Stored data entries:
'''
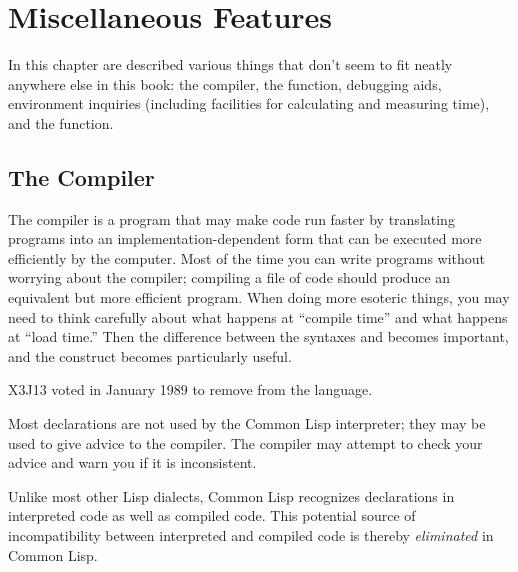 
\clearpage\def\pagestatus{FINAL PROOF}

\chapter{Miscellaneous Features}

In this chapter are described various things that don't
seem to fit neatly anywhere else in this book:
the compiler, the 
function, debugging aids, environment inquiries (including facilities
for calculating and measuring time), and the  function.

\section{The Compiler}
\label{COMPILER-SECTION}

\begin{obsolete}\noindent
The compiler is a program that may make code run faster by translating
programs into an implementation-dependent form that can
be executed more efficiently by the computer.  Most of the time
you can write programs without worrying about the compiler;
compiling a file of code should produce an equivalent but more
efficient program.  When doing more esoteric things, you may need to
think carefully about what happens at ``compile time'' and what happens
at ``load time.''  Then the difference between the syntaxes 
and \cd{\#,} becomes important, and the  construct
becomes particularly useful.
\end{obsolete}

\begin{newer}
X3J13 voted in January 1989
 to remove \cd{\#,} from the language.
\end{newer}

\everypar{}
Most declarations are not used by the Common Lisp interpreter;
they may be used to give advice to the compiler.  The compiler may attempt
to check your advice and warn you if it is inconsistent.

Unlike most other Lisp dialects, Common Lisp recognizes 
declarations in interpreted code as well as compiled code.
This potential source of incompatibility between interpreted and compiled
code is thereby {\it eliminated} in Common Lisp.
'''
Exercise instructions:
Output only the lines from the one holding "Most declarations are" through the last line above, exactly as they appear.

Solved exercise:
Most declarations are not used by the Common Lisp interpreter;
they may be used to give advice to the compiler.  The compiler may attempt
to check your advice and warn you if it is inconsistent.

Unlike most other Lisp dialects, Common Lisp recognizes 
declarations in interpreted code as well as compiled code.
This potential source of incompatibility between interpreted and compiled
code is thereby {\it eliminated} in Common Lisp.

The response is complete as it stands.